Work order:
Go through the data below. Pull out every line that has the word "Sentiment".

Excerpts from a dataset:
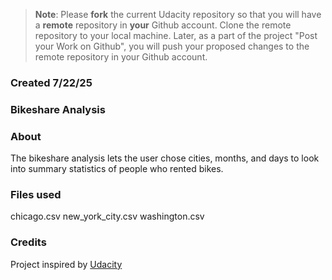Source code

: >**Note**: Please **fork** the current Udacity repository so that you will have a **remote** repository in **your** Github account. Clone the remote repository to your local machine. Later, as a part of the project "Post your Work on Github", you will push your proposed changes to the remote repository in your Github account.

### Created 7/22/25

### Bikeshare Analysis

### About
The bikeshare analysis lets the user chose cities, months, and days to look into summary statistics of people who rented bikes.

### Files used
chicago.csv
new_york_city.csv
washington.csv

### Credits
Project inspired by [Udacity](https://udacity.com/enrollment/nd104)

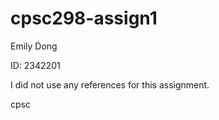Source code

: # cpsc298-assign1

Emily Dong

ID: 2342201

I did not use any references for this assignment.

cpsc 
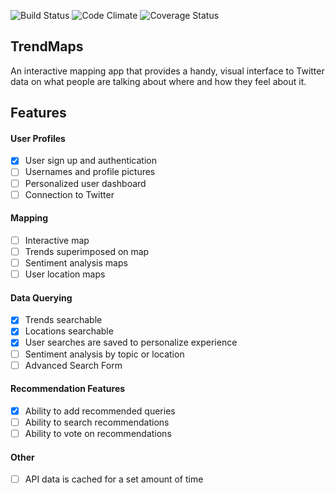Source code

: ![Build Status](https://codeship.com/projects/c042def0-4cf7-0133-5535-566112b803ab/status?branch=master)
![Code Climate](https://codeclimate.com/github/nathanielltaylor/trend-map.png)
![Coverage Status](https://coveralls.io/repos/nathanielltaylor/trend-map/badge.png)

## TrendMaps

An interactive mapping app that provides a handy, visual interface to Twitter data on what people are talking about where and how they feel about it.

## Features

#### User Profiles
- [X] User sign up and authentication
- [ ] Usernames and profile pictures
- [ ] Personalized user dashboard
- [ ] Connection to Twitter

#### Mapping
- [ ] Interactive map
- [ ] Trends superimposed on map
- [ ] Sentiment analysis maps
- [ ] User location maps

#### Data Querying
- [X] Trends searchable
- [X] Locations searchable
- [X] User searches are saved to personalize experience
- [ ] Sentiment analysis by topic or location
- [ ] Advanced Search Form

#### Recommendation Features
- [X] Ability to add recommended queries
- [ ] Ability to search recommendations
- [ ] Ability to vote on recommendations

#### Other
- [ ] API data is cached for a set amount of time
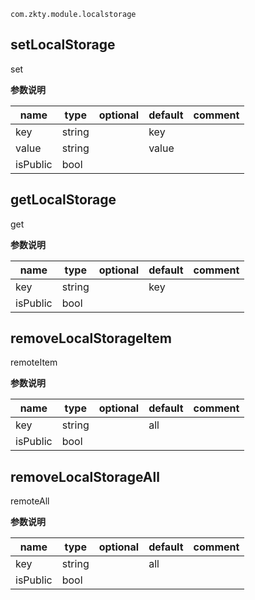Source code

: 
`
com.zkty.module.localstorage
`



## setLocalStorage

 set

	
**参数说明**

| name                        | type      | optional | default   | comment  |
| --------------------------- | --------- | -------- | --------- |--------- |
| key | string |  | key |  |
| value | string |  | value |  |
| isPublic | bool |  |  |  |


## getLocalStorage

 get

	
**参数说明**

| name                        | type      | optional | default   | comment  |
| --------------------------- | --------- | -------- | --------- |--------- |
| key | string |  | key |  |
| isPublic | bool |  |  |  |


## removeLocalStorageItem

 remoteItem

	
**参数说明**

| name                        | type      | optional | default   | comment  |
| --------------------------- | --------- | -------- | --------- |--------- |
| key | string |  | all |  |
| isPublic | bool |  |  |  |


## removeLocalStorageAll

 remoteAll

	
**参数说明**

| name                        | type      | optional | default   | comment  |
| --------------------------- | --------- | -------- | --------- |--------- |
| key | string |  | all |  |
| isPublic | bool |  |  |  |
--
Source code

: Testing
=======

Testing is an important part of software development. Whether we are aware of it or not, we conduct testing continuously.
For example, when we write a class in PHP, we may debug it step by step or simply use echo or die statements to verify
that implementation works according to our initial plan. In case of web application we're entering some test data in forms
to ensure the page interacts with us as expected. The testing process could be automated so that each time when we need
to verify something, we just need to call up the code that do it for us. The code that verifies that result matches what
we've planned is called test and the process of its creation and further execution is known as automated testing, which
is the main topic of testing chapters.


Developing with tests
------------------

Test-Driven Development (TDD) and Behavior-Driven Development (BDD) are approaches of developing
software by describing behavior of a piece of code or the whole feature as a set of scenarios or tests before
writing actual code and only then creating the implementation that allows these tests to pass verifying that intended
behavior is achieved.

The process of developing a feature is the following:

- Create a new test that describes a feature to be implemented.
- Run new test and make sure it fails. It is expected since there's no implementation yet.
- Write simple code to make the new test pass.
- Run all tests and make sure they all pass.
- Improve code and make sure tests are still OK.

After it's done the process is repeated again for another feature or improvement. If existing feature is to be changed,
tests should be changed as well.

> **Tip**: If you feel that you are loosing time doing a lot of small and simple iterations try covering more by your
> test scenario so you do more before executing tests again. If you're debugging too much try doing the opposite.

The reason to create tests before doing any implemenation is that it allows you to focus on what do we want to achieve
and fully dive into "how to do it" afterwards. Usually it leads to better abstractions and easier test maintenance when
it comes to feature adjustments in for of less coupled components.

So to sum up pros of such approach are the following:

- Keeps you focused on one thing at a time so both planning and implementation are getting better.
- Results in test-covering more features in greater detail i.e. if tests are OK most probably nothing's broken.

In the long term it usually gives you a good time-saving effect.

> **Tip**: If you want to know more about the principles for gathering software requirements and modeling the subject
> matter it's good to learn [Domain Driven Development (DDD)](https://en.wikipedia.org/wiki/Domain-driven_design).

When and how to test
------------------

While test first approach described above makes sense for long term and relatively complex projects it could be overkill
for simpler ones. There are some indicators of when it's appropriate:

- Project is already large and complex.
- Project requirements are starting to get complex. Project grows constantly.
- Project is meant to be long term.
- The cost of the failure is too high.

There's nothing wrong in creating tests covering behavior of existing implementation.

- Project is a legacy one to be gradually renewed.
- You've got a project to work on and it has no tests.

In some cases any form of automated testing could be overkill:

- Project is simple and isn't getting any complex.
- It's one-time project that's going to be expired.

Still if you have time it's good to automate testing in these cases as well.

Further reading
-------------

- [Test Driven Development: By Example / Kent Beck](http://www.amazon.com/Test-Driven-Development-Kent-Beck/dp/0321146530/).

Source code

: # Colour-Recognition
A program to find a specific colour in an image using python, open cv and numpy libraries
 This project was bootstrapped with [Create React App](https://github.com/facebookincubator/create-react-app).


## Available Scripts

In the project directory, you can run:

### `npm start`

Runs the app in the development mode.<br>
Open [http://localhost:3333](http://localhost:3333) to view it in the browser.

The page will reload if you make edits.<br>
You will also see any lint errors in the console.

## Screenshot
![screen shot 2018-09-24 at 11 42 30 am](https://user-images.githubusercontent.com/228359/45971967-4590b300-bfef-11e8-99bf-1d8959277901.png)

Your response:
- [ ] Sentiment analysis maps
- [ ] Sentiment analysis by topic or location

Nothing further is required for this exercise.